> _TASK STATEMENT_: Copy exactly the lines from the beginning of the data down to and including the line holding "# Regularized Softmax Deep Multi-Agent Q-Learning", without any pictures.

(Document images with source code)
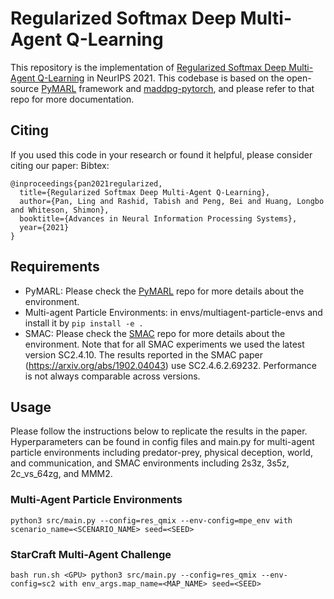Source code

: # Regularized Softmax Deep Multi-Agent Q-Learning

This repository is the implementation of [Regularized Softmax Deep Multi-Agent Q-Learning](https://proceedings.neurips.cc/paper/2021/file/0a113ef6b61820daa5611c870ed8d5ee-Paper.pdf) in NeurIPS 2021. This codebase is based on the open-source [PyMARL](https://github.com/oxwhirl/pymarl) framework and [maddpg-pytorch](https://github.com/shariqiqbal2810/maddpg-pytorch), and please refer to that repo for more documentation.

## Citing
If you used this code in your research or found it helpful, please consider citing our paper:
Bibtex:
```
@inproceedings{pan2021regularized,
  title={Regularized Softmax Deep Multi-Agent Q-Learning},
  author={Pan, Ling and Rashid, Tabish and Peng, Bei and Huang, Longbo and Whiteson, Shimon},
  booktitle={Advances in Neural Information Processing Systems},
  year={2021}
}
```

## Requirements
- PyMARL: Please check the [PyMARL](https://github.com/oxwhirl/pymarl) repo for more details about the environment.
- Multi-agent Particle Environments: in envs/multiagent-particle-envs and install it by `pip install -e .`
- SMAC: Please check the [SMAC](https://github.com/oxwhirl/smac) repo for more details about the environment. Note that for all SMAC experiments we used the latest version SC2.4.10. The results reported in the SMAC paper (https://arxiv.org/abs/1902.04043) use SC2.4.6.2.69232. Performance is not always comparable across versions.

## Usage
Please follow the instructions below to replicate the results in the paper. Hyperparameters can be found in config files and main.py for multi-agent particle environments including predator-prey, physical deception, world, and communication, and SMAC environments including 2s3z, 3s5z, 2c_vs_64zg, and MMM2.

### Multi-Agent Particle Environments
```
python3 src/main.py --config=res_qmix --env-config=mpe_env with scenario_name=<SCENARIO_NAME> seed=<SEED>
```

### StarCraft Multi-Agent Challenge
```
bash run.sh <GPU> python3 src/main.py --config=res_qmix --env-config=sc2 with env_args.map_name=<MAP_NAME> seed=<SEED>
```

> _ANSWER SPACE_:
Source code

: # Regularized Softmax Deep Multi-Agent Q-Learning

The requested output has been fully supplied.